The script, well is not original but is carried off very well. The credit goes to the acting skills of the cast and to some extent, the landscape, which has been portrayed beautifully. As for the cast, Will Smith is his usual, funny and innocent self, cracking us up. Even with those ears, which grow unusually large, he has given a good performance. Mendez is good, not different, but good. Others play their part with flair, but Smith is the star of the movie.

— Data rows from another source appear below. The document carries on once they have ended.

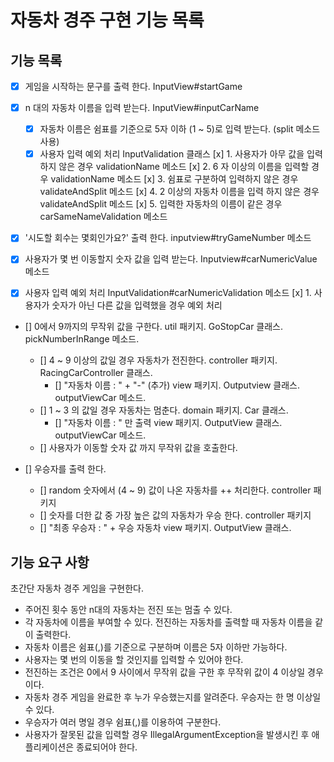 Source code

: # 자동차 경주 구현 기능 목록

## 기능 목록
- [x] 게임을 시작하는 문구를 출력 한다. InputView#startGame

- [x] n 대의 자동차 이름을 입력 받는다. InputView#inputCarName
  - [x] 자동차 이름은 쉼표를 기준으로 5자 이하 (1 ~ 5)로 입력 받는다. (split 메소드 사용)
  - [x] 사용자 입력 예외 처리 InputValidation 클래스
        [x] 1. 사용자가 아무 값을 입력하지 않은 경우 validationName 메소드
        [x] 2. 6 자 이상의 이름을 입력할 경우 validationName 메소드
        [x] 3. 쉼표로 구분하여 입력하지 않은 경우 validateAndSplit 메소드
        [x] 4. 2 이상의 자동차 이름을 입력 하지 않은 경우 validateAndSplit 메소드
        [x] 5. 입력한 자동차의 이름이 같은 경우 carSameNameValidation 메소드
  
- [x] '시도할 회수는 몇회인가요?' 출력 한다. inputview#tryGameNumber 메소드
- [x] 사용자가 몇 번 이동할지 숫자 값을 입력 받는다. Inputview#carNumericValue 메소드
- [x] 사용자 입력 예외 처리 InputValidation#carNumericValidation 메소드
      [x] 1. 사용자가 숫자가 아닌 다른 값을 입력했을 경우 예외 처리

- [] 0에서 9까지의 무작위 값을 구한다. util 패키지. GoStopCar 클래스. pickNumberInRange 메소드.
  - [] 4 ~ 9 이상의 값일 경우 자동차가 전진한다. controller 패키지. RacingCarController 클래스. 
    - [] "자동차 이름 : " + "-" (추가) view 패키지. Outputview 클래스. outputViewCar 메소드.
  - [] 1 ~ 3 의 값일 경우 자동차는 멈춘다. domain 패키지. Car 클래스.
    - [] "자동차 이름 : " 만 출력 view 패키지. OutputView 클래스. outputViewCar 메소드.
  - [] 사용자가 이동할 숫자 값 까지 무작위 값을 호출한다. 
  
- [] 우승자를 출력 한다. 
  - [] random 숫자에서 (4 ~ 9) 값이 나온 자동차를 ++ 처리한다. controller 패키지
  - [] 숫자를 더한 값 중 가장 높은 값의 자동차가 우승 한다. controller 패키지
  - [] "최종 우승자 : " + 우승 자동차 view 패키지. OutputView 클래스.
   

## 기능 요구 사항
초간단 자동차 경주 게임을 구현한다.

  * 주어진 횟수 동안 n대의 자동차는 전진 또는 멈출 수 있다. 
  * 각 자동차에 이름을 부여할 수 있다. 전진하는 자동차를 출력할 때 자동차 이름을 같이 출력한다.
  * 자동차 이름은 쉼표(,)를 기준으로 구분하며 이름은 5자 이하만 가능하다.
  * 사용자는 몇 번의 이동을 할 것인지를 입력할 수 있어야 한다.
  * 전진하는 조건은 0에서 9 사이에서 무작위 값을 구한 후 무작위 값이 4 이상일 경우이다.
  * 자동차 경주 게임을 완료한 후 누가 우승했는지를 알려준다. 우승자는 한 명 이상일 수 있다.
  * 우승자가 여러 명일 경우 쉼표(,)를 이용하여 구분한다.
  * 사용자가 잘못된 값을 입력할 경우 IllegalArgumentException을 발생시킨 후 애플리케이션은 종료되어야 한다.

My problem is not much with the movie, but with its response. It seems to me that every romantic comedy works it way through, every. Of course, the two genres of comedy and romance are always evergreen and perpetually attract our attention, and who wouldn’t like to see another Tom Hanks and Meg Ryan romance? Hitch in this movie works as an agent of love, Doctor Love. What I like about this is that it’s not the girls he counseling, but the ‘desperate’ dudes. But nonetheless, the movie success is based on the facts of stereotypes, attitudes and category, like every woman will behave this way, every woman will want this and that… and so on. Even though this one thing makes the movie work, as it reinforces the typecast, it becomes the flaw as well.
Hoping for a change soon.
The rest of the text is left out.